The effects of Hurricane Isabel in Maryland and Washington, D.C., were among the most damaging from a tropical cyclone in the Baltimore-Washington Metropolitan Area, United States. Hurricane Isabel formed from a tropical wave on September 6, 2003, in the tropical Atlantic Ocean. It moved northwestward, and within an environment of light wind shear and warm waters, it steadily strengthened to reach peak winds of 165 mph (265 km/h) on September 11. After fluctuating in intensity for four days, Isabel gradually weakened and made landfall on the Outer Banks of North Carolina with winds of 105 mph (165 km/h) on September 18. It quickly weakened over land and became extratropical over western Pennsylvania the next day.

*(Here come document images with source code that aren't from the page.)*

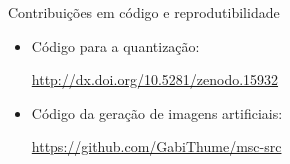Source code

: \documentclass[10pt]{beamer}
\begin{document}
\begin{frame}{Contribuições em código e reprodutibilidade}
  \setlength\leftmargini{1em}
    \begin{itemize}
    \item Código para a quantização:
    \begin{center}
      \small{\url{http://dx.doi.org/10.5281/zenodo.15932}}
    \end{center}
    \item Código da geração de imagens artificiais:
    \begin{center}
      \small{\url{https://github.com/GabiThume/msc-src}}
    \end{center}
  \end{itemize}
\end{frame}
\end{document}
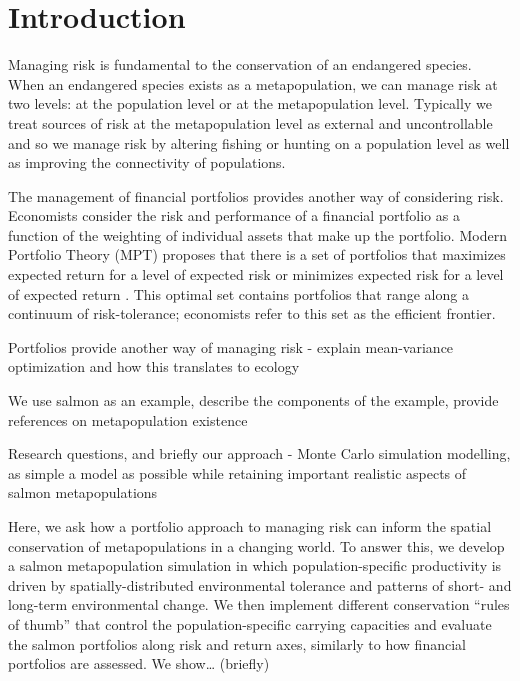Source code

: \section{Introduction}

Managing risk is fundamental to the conservation of an endangered
species. When an endangered species exists as a metapopulation, we can
manage risk at two levels: at the population level or at the
metapopulation level. Typically we treat sources of risk at the
metapopulation level as external and uncontrollable and so we manage
risk by altering fishing or hunting on a population level as well as
improving the connectivity of populations.

The management of financial portfolios provides another way of
considering risk. Economists consider the risk and performance of a
financial portfolio as a function of the weighting of individual assets
that make up the portfolio. Modern Portfolio Theory (MPT) proposes that
there is a set of portfolios that maximizes expected return for a level
of expected risk or minimizes expected risk for a level of expected
return \citep{markowitz1952, markowitz1959}. This optimal set contains
portfolios that range along a continuum of risk-tolerance; economists
refer to this set as the efficient frontier.

Portfolios provide another way of managing risk - explain mean-variance
optimization and how this translates to ecology
\citep{figge2004}\citep{hoekstra2012}
\citep[\citet{ando2012}]{ando2011}\citep[\citet{markowitz1959}]{markowitz1952}

We use salmon as an example, describe the components of the example,
provide references on metapopulation existence \citep{schindler2010}

Research questions, and briefly our approach - Monte Carlo simulation
modelling, as simple a model as possible while retaining important
realistic aspects of salmon metapopulations

Here, we ask how a portfolio approach to managing risk can inform the
spatial conservation of metapopulations in a changing world. To answer
this, we develop a salmon metapopulation simulation in which
population-specific productivity is driven by spatially-distributed
environmental tolerance and patterns of short- and long-term
environmental change. We then implement different conservation ``rules
of thumb'' that control the population-specific carrying capacities and
evaluate the salmon portfolios along risk and return axes, similarly to
how financial portfolios are assessed. We show\ldots{} (briefly)

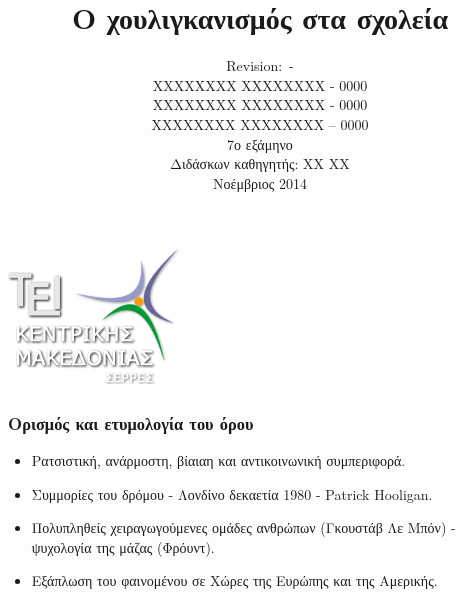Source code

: \documentclass[hyperref={pdfpagelabels=false}, t]{beamer}
\title{Ο χουλιγκανισμός στα σχολεία}
\author[Παιδαγωγικά]{Revision: \gitReln \,- \gitAbbrevHash \\ XXXXXXXX
XXXXXXXX  - 0000 \\ XXXXXXXX XXXXXXXX - 0000 \\ XXXXXXXX XXXXXXXX – 0000
\vspace{5.5pt} \\ 7ο εξάμηνο \\ Διδάσκων καθηγητής: XX XX
\\Νοέμβριος 2014 }
\date{}
\let\olditem=\item%
\renewcommand{\item}{\olditem \justifying}%
\begin{document}
\begin{frame}[t]
\vspace{1.5pt}
\centering\includegraphics[scale=0.5]{logo}
\vspace{5.5pt}
\titlepage
\end{frame} 


%
%

\begin{frame}[fragile,t]%
    \begin{minipage}[t]{0.99\textwidth}
\frametitle{Ορισμός και ετυμολογία του όρου}
\vspace{-18.5pt} %

\begin{adjustwidth}{-0.7cm}{} %
\justifying
\begin{itemize} %
\item Ρατσιστική, ανάρμοστη, βίαιαη και
αντικοινωνική συμπεριφορά.\setlength{\itemsep}{15pt}
\item Συμμορίες του δρόμου - Λονδίνο δεκαετία
1980 - Patrick Hooligan. \setlength{\itemsep}{15pt}
\item Πολυπληθείς χειραγωγούμενες ομάδες ανθρώπων (Γκουστάβ Λε Μπόν) - ψυχολογία
της μάζας (Φρόυντ). \setlength{\itemsep}{15pt}
\item\setlength{\itemsep}{15pt}Εξάπλωση του φαινομένου σε Χώρες της Ευρώπης και
της Αμερικής.
\end{itemize}
\end{adjustwidth}
\end{minipage}
\end{frame}
\end{document}
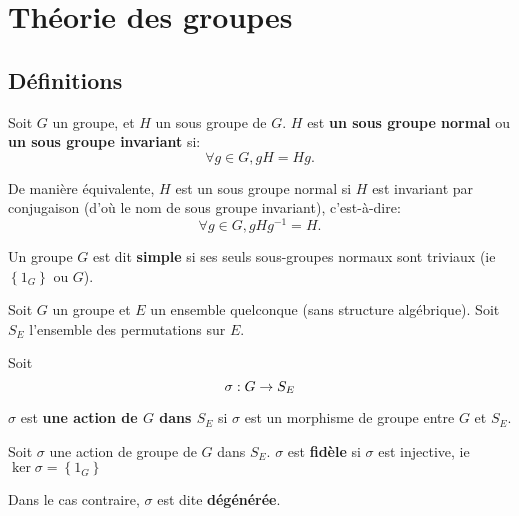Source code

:\chapter{Théorie des groupes}
\label{chapter_group_theory}

\section{Définitions}

\begin{definition}
	Soit $G$ un groupe, et $H$ un sous groupe de $G$.
	$H$ est \textbf{un sous groupe normal} ou \textbf{un sous groupe invariant}
	si:
	\begin{equation}
		\forall g \in G, gH = Hg.
		\label{definition_normal_subgroup}
	\end{equation}

	De manière équivalente, $H$ est un sous groupe normal si $H$ est invariant
	par conjugaison (d'où le nom de sous groupe invariant), c'est-à-dire:
	\begin{equation}
		\forall g \in G, gHg^{-1} = H.
		\label{definition_normal_subgroup2}
	\end{equation}
\end{definition}

\begin{definition}
	Un groupe $G$ est dit \textbf{simple} si ses seuls sous-groupes normaux sont
	triviaux (ie $\left\{ 1_{G} \right\}$ ou $G$).
\end{definition}

\begin{definition} 
	Soit $G$ un groupe et $E$ un ensemble quelconque (sans structure
	algébrique). Soit $S_{E}$ l'ensemble des permutations sur $E$.

	Soit
	\begin{equation}
		\sigma : G \rightarrow S_{E}
		\label{definition_group_action}
	\end{equation}

	$\sigma$ est \textbf{une action de $G$ dans $S_{E}$} si $\sigma$ est un
	morphisme de groupe entre $G$ et $S_{E}$.
\end{definition}

\begin{definition} 
	Soit $\sigma$ une action de groupe de $G$ dans $S_{E}$.
	$\sigma$ est \textbf{fidèle} si $\sigma$ est injective, ie $\ker{\sigma} =
	\left\{ 1_{G} \right\}$

	Dans le cas contraire, $\sigma$ est dite \textbf{dégénérée}.
\end{definition}

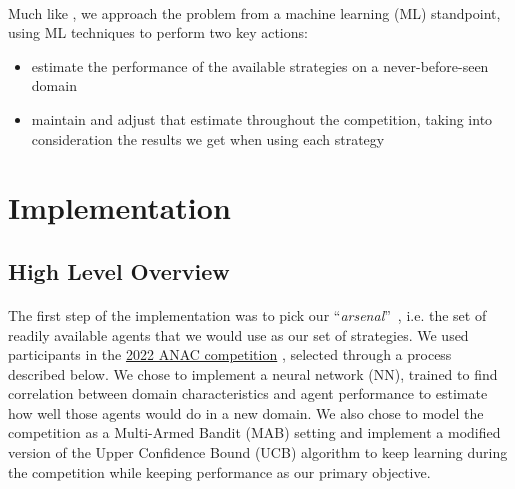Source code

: \documentclass[12pt]{article}
\numberwithin{equation}{section}
\newcommand{\quotes}[1]{\textquotedblleft #1\textquotedblright \ }
\begin{document}
		\paragraph*{}
			Much like \cite{meta_agent_paper}, we approach the problem from a machine learning (ML) standpoint, using ML techniques to perform two key actions:
			\begin{itemize}
				\item estimate the performance of the available strategies on a never-before-seen domain
				\item maintain and adjust that estimate throughout the competition, taking into consideration the results we get when using each strategy
			\end{itemize}

	\section{Implementation}		\label{sec:implementation}

		\subsection{High Level Overview}	\label{sec:implementation.high_level_view}

			\paragraph*{}
				The first step of the implementation was to pick our \quotes{\emph{arsenal}}, i.e. the set of readily available agents that we would use as our set of strategies. We used participants in the \href{https://web.tuat.ac.jp/~katfuji/ANAC2022/}{2022 ANAC competition} \cite{ANAC}, selected through a process described below. We chose to implement a neural network (NN), trained to find correlation between domain characteristics and agent performance to estimate how well those agents would do in a new domain. We also chose to model the competition as a Multi-Armed Bandit (MAB) %
				setting and implement a modified version of the Upper Confidence Bound (UCB) algorithm to keep learning during the competition while keeping performance as our primary objective.
\end{document}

On September 19, Tropical Storm Isabel passed through extreme western Maryland, though its large circulation produced tropical storm force winds throughout the state. About 1.24 million people lost power throughout the state. The worst of its effects came from its storm surge, which inundated areas along the coast and resulted in severe beach erosion. On the Eastern Shore, hundreds of buildings were damaged or destroyed, primarily in Queen Anne's County from tidal flooding. Thousands of houses were affected in Central Maryland, with severe storm surge flooding reported in Baltimore and Annapolis. Washington, D.C., sustained moderate damage, primarily from the winds. Throughout Maryland and Washington, damage totaled about $945 million (2003 USD, ($1.31 billion 2020 USD), with only one fatality due to flooding. (Full article...)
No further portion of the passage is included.